Contents


On demand data in Python, Part 3

Coroutines and asyncio

Learn how to dramatically improve the performance of software with input/output processing

Comments

Content series:

This content is part # of # in the series: On demand data in Python, Part 3

Stay tuned for additional content in this series.

This content is part of the series:On demand data in Python, Part 3

Stay tuned for additional content in this series.

In Part 1 of this series, you looked at Python iterators, in Part 2 you learned about itertools. In this part, you're going to learn about coroutines, a special sort of generator function. You'll also learn about another powerful but tricky standard library module: asyncio.

Imagine you walk into a tiny restaurant. There are three tables and only one server. You know what to expect. The server will come to you with the menu, and return for your order. Once the cook has prepared the order, the server will bring it to you. After you finish eating the server brings you the check, and returns to the table when you're ready with payment.

The other tables are happily enjoying their meals because while you are thinking of what to order, or while the cook is preparing your food, or while you are eating your food, the server is available to handle any of these steps with other tables. You might have to wait a few minutes from time to time when more than one table needs attention from the server at the same time, but this shouldn't be too noticeably the case.

If it takes the average dinner party an hour from walking in the door to walking out the door as the only occupied table, it might take an hour and ten minutes if there is one other table, and an hour and twenty if both other tables are occupied. That's not too bad.

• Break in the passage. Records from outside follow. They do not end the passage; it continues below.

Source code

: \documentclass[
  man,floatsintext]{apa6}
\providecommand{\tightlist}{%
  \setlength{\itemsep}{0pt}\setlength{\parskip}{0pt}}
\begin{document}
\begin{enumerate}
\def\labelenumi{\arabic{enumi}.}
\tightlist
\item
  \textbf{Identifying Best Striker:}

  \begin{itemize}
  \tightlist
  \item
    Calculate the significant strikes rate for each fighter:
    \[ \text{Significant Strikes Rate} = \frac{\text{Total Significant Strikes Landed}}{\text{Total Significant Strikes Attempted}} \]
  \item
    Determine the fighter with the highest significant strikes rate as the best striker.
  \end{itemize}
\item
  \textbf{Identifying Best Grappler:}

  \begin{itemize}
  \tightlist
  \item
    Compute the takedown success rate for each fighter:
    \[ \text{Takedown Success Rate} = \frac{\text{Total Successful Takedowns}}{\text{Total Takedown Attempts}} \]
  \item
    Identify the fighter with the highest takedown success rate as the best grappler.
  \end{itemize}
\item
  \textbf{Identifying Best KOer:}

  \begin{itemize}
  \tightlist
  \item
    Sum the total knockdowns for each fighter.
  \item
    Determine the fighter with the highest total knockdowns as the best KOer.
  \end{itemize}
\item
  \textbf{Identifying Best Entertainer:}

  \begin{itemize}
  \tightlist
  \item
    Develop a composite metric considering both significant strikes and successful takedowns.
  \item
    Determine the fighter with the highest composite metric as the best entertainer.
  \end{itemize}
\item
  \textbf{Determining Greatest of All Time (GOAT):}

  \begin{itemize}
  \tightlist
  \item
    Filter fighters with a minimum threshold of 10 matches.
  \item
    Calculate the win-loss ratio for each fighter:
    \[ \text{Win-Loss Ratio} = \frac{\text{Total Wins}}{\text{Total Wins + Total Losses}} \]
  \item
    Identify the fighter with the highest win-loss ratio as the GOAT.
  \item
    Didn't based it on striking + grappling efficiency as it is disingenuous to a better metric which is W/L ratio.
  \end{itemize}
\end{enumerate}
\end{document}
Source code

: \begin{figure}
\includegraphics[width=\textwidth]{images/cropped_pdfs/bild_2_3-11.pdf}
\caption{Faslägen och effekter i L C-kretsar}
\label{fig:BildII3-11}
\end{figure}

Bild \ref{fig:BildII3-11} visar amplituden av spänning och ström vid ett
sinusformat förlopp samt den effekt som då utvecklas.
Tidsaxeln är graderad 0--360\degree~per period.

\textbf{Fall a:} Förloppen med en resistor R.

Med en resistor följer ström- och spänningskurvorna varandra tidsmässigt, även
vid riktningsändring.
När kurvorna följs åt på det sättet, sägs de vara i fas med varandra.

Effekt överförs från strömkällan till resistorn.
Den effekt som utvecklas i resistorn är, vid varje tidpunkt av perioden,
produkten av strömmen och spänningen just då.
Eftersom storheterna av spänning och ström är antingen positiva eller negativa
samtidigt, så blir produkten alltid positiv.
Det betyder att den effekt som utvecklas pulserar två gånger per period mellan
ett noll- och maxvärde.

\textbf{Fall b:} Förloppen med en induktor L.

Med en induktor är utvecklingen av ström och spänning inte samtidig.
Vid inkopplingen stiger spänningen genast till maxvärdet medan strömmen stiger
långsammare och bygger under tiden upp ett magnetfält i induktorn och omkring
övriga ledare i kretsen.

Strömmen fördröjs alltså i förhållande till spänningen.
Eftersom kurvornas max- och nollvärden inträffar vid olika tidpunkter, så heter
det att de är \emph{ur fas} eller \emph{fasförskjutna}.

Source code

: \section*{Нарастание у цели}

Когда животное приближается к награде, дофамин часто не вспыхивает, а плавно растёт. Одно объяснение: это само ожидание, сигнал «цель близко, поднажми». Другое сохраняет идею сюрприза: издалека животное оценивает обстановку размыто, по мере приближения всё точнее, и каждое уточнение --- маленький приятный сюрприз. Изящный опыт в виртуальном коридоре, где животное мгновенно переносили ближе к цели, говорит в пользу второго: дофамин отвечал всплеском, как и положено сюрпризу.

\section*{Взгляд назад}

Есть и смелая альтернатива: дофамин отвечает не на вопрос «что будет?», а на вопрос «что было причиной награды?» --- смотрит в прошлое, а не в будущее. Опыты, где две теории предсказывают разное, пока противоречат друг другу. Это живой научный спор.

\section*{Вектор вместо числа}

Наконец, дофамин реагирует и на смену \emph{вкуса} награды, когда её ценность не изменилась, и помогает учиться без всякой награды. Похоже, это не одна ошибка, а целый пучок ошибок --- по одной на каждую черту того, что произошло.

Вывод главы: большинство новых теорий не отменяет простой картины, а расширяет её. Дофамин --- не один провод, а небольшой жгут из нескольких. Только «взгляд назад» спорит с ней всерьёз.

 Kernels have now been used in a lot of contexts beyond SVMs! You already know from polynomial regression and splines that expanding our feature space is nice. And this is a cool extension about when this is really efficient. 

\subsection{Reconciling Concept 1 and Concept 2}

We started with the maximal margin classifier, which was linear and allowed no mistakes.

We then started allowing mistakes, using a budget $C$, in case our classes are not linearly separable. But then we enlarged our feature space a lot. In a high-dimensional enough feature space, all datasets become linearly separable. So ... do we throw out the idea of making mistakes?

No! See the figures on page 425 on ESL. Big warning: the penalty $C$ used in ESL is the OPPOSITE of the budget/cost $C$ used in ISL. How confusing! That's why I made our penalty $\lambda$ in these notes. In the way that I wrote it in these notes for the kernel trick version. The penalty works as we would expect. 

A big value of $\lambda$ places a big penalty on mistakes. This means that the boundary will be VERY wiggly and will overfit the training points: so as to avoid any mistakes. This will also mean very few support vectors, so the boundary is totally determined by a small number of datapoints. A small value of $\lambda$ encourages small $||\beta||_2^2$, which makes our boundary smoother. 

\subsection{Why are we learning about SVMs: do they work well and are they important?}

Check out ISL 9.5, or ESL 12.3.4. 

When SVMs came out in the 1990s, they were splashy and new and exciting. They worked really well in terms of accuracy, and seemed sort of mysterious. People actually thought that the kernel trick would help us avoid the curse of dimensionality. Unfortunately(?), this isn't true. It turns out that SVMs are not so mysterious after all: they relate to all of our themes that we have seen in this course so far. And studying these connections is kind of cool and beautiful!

Now imagine instead that you walk in, but it turns out that the server only attends to one table until they have completed all the steps. You could wait up to two hours before you even begin your meal because the server deals with the other tables first. This would not be a popular restaurant.

Synchronous versus Asynchronous

Surprisingly, much of the computer code we write works like this very inefficient restaurant. In computer terms, the unpopular restaurant case is called serial operation and the server's actions are said to be synchronous. The restaurant situation we're used to, where the server can attend to different tables at a time as they progress through their needs, is called parallel operation and the server's actions are said to be asynchronous.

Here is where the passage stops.